**How to complete this task:**
Reproduce this listing from its first line through the line with "## Introduction", inclusive, leaving out all that follows.

**Data extracts:**
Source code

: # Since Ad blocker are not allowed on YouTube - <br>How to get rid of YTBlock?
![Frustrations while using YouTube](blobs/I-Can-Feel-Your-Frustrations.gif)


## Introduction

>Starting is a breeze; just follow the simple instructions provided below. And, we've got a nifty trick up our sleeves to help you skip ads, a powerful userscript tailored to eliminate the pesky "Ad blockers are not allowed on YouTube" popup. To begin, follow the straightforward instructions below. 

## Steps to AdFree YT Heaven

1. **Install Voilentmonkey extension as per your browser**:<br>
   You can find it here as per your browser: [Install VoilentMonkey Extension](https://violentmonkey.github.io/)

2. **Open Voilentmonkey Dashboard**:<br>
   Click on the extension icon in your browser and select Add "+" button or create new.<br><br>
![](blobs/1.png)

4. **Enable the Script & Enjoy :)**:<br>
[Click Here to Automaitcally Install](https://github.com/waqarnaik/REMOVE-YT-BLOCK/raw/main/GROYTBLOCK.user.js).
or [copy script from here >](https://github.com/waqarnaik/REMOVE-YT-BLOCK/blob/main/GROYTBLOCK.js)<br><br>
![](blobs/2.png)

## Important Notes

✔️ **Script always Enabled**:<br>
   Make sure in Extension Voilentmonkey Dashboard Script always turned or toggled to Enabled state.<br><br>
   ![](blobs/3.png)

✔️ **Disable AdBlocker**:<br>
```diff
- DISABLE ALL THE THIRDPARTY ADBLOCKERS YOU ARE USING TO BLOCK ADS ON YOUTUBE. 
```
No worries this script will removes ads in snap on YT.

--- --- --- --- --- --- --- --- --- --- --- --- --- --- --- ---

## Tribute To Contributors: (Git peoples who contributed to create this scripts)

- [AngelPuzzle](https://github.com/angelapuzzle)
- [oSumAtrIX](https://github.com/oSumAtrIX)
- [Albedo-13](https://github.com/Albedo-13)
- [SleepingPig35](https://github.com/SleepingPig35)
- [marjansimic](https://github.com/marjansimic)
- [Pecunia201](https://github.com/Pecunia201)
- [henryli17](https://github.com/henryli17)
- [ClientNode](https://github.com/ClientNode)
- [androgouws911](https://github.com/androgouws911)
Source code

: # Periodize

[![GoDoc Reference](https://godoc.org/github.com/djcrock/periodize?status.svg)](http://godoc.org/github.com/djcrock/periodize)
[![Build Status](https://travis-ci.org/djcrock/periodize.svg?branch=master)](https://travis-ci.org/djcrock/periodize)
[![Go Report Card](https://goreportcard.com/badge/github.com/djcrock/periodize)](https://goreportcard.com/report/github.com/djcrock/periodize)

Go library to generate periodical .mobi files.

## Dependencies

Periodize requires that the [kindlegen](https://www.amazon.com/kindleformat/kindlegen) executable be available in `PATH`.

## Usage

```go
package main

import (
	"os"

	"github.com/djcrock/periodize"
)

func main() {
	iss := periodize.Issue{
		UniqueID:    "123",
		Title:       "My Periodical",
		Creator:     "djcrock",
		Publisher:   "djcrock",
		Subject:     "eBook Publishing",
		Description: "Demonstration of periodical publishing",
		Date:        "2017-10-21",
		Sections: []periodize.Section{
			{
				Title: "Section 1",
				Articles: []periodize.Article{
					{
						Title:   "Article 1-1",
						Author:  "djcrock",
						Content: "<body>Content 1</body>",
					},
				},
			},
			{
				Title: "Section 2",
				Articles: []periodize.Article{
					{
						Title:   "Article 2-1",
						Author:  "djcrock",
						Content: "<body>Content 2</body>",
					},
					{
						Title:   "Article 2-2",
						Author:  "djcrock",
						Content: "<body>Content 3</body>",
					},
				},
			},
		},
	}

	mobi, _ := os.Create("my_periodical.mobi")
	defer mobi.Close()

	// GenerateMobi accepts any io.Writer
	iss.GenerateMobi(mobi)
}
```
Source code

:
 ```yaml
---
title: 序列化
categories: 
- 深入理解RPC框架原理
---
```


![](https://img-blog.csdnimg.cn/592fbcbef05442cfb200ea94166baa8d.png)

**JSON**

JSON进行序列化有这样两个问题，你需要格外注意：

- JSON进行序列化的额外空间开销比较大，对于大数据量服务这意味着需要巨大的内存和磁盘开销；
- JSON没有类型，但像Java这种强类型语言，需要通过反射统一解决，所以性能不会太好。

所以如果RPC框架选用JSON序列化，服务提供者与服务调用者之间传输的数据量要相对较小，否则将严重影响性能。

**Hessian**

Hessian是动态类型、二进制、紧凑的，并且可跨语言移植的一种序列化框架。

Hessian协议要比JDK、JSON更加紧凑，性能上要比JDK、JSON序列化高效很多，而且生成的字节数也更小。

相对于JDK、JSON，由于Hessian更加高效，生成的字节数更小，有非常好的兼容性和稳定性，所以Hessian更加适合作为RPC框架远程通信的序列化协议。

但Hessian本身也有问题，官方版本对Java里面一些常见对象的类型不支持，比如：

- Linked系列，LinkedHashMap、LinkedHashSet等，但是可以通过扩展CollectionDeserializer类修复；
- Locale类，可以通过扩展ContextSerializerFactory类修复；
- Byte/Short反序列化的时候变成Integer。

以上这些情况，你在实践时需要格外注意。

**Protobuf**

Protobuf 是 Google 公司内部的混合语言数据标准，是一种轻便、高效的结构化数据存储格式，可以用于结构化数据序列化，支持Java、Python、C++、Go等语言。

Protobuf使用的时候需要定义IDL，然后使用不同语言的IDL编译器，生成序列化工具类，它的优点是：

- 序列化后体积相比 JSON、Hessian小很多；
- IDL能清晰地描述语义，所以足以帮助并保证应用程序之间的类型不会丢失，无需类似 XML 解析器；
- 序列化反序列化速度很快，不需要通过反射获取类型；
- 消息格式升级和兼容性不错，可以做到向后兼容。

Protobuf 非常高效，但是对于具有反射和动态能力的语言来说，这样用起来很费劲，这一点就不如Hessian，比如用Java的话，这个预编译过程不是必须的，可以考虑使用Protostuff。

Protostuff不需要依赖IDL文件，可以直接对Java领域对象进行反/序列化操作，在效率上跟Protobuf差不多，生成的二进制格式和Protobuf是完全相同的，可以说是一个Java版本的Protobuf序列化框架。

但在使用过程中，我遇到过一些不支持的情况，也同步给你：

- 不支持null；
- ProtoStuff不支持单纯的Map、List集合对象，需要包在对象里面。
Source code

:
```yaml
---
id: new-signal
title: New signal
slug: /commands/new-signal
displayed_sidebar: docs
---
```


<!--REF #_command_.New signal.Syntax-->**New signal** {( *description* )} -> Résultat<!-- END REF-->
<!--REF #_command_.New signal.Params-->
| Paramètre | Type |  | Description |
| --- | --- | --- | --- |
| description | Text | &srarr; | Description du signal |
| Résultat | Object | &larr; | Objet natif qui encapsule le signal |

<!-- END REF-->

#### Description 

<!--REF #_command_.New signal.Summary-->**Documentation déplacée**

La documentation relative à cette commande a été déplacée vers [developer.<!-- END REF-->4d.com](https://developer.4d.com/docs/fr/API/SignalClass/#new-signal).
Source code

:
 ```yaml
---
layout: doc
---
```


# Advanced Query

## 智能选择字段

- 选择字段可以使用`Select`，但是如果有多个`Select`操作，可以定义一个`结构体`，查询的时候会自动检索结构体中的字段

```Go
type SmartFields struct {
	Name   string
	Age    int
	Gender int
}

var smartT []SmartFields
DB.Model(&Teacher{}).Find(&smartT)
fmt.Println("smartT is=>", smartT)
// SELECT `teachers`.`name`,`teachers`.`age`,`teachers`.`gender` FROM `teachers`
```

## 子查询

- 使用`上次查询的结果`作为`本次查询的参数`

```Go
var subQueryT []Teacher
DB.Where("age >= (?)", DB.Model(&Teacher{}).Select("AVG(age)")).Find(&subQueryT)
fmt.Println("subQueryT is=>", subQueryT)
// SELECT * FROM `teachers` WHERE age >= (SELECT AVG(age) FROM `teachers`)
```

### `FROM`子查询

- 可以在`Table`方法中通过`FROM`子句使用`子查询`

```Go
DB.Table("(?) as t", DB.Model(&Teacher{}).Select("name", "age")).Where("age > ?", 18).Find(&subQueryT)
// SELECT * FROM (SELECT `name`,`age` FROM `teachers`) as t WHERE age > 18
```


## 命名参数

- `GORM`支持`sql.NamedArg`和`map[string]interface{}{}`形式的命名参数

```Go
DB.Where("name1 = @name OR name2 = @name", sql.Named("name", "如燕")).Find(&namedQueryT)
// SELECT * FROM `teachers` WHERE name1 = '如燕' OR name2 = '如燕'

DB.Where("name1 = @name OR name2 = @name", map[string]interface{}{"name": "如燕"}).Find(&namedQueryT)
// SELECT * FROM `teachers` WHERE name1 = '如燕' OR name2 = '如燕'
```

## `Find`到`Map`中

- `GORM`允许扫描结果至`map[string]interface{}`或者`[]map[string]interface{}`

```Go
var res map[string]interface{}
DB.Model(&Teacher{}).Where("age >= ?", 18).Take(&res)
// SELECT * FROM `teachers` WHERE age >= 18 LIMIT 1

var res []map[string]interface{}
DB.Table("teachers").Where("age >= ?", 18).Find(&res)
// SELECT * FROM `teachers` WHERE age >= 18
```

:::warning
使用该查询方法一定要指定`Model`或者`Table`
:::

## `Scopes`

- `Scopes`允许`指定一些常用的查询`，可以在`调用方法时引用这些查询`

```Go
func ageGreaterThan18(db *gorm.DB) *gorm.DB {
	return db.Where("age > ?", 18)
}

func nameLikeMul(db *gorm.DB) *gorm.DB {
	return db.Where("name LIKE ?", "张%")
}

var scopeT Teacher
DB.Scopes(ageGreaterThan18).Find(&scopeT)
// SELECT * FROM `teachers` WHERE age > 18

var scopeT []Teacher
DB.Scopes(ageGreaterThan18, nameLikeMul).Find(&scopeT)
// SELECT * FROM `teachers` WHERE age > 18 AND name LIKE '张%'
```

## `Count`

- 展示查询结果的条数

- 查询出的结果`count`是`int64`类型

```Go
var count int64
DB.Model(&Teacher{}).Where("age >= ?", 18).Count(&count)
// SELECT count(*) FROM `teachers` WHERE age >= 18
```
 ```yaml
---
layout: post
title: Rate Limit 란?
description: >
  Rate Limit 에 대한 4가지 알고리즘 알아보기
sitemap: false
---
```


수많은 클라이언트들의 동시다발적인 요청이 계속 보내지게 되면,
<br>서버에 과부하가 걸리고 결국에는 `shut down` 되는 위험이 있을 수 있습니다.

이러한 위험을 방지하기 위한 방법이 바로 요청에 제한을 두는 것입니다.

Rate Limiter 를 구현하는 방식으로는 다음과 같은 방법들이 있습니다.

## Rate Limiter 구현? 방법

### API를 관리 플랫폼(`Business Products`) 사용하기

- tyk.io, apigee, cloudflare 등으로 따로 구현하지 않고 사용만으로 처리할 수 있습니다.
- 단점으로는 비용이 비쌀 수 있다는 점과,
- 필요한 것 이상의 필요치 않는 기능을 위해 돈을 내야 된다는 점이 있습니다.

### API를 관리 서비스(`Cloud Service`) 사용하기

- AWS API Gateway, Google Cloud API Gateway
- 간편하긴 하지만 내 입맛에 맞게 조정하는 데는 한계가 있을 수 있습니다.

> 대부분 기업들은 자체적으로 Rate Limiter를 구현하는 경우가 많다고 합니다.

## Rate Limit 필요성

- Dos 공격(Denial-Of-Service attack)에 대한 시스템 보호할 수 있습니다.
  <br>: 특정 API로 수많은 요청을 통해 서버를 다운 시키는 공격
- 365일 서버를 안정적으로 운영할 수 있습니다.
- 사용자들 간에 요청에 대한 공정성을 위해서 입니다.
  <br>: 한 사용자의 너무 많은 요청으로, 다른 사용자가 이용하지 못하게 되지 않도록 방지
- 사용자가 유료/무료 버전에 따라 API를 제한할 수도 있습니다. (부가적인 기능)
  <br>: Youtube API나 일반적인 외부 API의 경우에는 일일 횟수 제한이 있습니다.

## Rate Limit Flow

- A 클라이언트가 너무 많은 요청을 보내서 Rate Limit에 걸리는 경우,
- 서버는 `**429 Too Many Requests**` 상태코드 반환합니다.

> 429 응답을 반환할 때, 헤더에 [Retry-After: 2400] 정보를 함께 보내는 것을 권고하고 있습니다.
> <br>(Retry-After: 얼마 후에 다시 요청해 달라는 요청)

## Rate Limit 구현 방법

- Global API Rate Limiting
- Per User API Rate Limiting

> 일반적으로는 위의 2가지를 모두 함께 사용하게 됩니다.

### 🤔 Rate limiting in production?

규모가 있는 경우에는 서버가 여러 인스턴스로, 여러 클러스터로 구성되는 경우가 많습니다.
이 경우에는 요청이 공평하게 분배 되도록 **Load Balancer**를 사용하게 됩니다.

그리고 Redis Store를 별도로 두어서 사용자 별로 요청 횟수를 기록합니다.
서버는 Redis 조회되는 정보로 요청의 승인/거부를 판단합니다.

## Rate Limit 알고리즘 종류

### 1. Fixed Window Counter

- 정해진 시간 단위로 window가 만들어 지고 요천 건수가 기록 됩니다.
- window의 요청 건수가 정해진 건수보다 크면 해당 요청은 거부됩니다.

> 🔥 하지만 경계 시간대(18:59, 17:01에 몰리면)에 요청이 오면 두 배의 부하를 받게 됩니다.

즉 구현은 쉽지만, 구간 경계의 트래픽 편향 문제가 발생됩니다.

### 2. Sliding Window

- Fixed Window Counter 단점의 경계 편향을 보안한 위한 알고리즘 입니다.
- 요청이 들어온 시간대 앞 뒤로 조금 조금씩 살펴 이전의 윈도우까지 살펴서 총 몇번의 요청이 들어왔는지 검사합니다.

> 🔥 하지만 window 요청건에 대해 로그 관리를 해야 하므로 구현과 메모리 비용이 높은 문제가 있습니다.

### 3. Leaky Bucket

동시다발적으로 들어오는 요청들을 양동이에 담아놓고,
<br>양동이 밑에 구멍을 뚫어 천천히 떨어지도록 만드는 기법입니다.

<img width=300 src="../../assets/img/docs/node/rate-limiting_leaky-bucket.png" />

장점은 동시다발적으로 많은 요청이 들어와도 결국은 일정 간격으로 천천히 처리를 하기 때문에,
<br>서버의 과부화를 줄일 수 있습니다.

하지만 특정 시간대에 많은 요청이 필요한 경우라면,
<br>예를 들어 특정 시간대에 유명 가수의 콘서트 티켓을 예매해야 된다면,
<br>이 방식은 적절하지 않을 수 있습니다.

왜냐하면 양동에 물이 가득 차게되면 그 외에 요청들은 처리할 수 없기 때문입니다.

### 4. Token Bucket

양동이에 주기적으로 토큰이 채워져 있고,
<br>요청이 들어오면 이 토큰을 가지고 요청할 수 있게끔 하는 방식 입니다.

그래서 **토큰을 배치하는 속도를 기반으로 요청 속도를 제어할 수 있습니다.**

**Response:**
Source code

: # Since Ad blocker are not allowed on YouTube - <br>How to get rid of YTBlock?
![Frustrations while using YouTube](blobs/I-Can-Feel-Your-Frustrations.gif)


## Introduction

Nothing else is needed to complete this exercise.